Because (especially when dealing with silver) you can save anywhere from quite a bit to a LOT in shipping cost by melting into bars --- that's because melted bars take up MUCH less space in a box then the same weight of a bunch of "as is" sterling items --- in other words what can take 2 or 3 larger boxes of sterling "as is" items to ship - can be reduced to one "flat rate" box by melting to bars

Example; - a few years ago I had a little over 1,200 ozt sterling - about half of it was large items like serving tray's, bowls & cups with the other half mostly flatware (spoons, forks & knife "handles") & even though I had smashed all the bowls & cups down with a hammer & even folded the platers (hammered flat) it still took up 3 large boxes (about 2 1/2 to 3 cubic foot per box) so one day I fired up my furnace - melted it all down & poured it all into kilo bars & that 1,200 ozt sterling now fits in a medium flat rate box with room for 1/3 to half again more kilo bars (or room for another 350 - 500 ozt in the flat rate box)

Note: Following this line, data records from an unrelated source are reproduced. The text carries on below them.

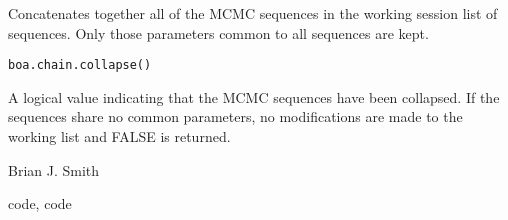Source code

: \begin{Description}\relax
Concatenates together all of the MCMC sequences in the working session list
of sequences. Only those parameters common to all sequences are kept.
\end{Description}
\begin{Usage}
\begin{verbatim}
boa.chain.collapse()
\end{verbatim}
\end{Usage}
\begin{Value}
A logical value indicating that the MCMC sequences have been collapsed. If
the sequences share no common parameters, no modifications are made to the
working list and FALSE is returned.
\end{Value}
\begin{Author}\relax
Brian J. Smith
\end{Author}
\begin{SeeAlso}\relax
code{}, code{}
\end{SeeAlso}

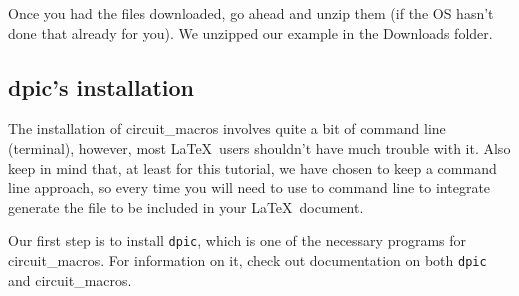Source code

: \documentclass[a4paper,11pt]{article}
\begin{document}
Once you had the files downloaded, go ahead and unzip them (if the OS hasn't done that already for you). We unzipped our example in the Downloads folder.

\subsection{dpic's installation}
The installation of circuit\_macros involves quite a bit of command line (terminal), however, most \LaTeX\ users shouldn't have much trouble with it. Also keep in mind that, at least for this tutorial, we have chosen to keep a command line approach, so every time you will need to use to command line to integrate generate the file to be included in your \LaTeX\ document.

Our first step is to install \verb+dpic+, which is one of the necessary programs for circuit\_macros. For information on it, check out documentation on both \verb+dpic+ and circuit\_macros.
\end{document}
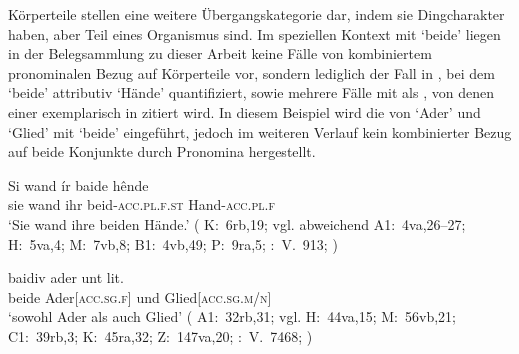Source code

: 

Körperteile stellen eine weitere Übergangskategorie dar, indem sie
Dingcharakter haben, aber Teil eines Organismus sind. Im
speziellen Kontext mit  `beide' liegen in der Belegsammlung zu
dieser Arbeit keine Fälle von kombiniertem pronominalen Bezug auf Körperteile
vor, sondern lediglich der Fall in , bei dem 
`beide' attributiv  `Hände' quantifiziert, sowie
mehrere Fälle mit  als , von denen einer
exemplarisch in  zitiert wird. In diesem Beispiel wird
die  von  `Ader' und  `Glied' mit
 `beide' eingeführt, jedoch im weiteren Verlauf kein kombinierter
Bezug auf beide Konjunkte durch Pronomina hergestellt.

\begin{exe}
\ex \begin{xlist}
	\ex \label{ex:bodyparts_attr}
		\gll Si wand ír baide hênde \\
			sie wand ihr beid-\textsc{acc.pl.f.st} Hand-\textsc{acc.pl.f} \\
		\trans `Sie wand ihre beiden Hände.'
			(%
				K:~6rb,19; vgl. abweichend
				A1:~4va,26--27;
				H:~5va,4;
				M:~7vb,8;
				B1:~4vb,49;
				P:~9ra,5;
				\KC:~V.~913; \cite[98]{schroeder1895}%
			)

	\ex \label{ex:bodyparts_conj}
		\gll baidiv ader unt lit. \\
			beide Ader[\textsc{acc.sg.f}] und Glied[\textsc{acc.sg.m/n}] \\
		\trans `sowohl Ader als auch Glied'
			(%
				A1:~32rb,31; vgl.
				H:~44va,15;
				M:~56vb,21;
				C1:~39rb,3;
				K:~45ra,32;
				Z:~147va,20;
				\KC:~V.~7468; \cite[218]{schroeder1895}%
			)
\end{xlist}
\end{exe}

The cost of shipping 1 or 2 or 3 or 4 regular large boxes - compared to shipping a small, medium or large flat rate box can make a big difference when it comes to silver 

Bottom line - if/when I go to ship to a refinery I will save (make) money on just the shipping

Another way to put it - the kilo bars take up very little space in my gun safe - other wise I would have to store the larger boxes (of as is sterling) in the bottom of my closet &/or buy another safe just to store the silver

So (IMO) yes - if you are taking silver in small amounts to a pawn shop or coin dealer you are better off to NOT melt it --- on the other hand if you plan to send larger amounts (500 plus ozt) direct to a refinery you are better served pouring to bars

Kurt


----------



## Gsracer (Jan 2, 2021)

Thank you both for your replies and constructive criticism.

Kurtak hit the nail on the head, this stuff takes a lot of space and it was already crowding my gun safe as it is. I live in Miami, Florida and i can tell you that any coin shop or pawnshop locally here will completely rip you off, buying or selling im talking 50 percent for sterling. I understand everyone has to make a profit but the premiums that they charge for buying and selling is so bad that its worth me to drive 2 hours for even a 200 dollar purchase or sale.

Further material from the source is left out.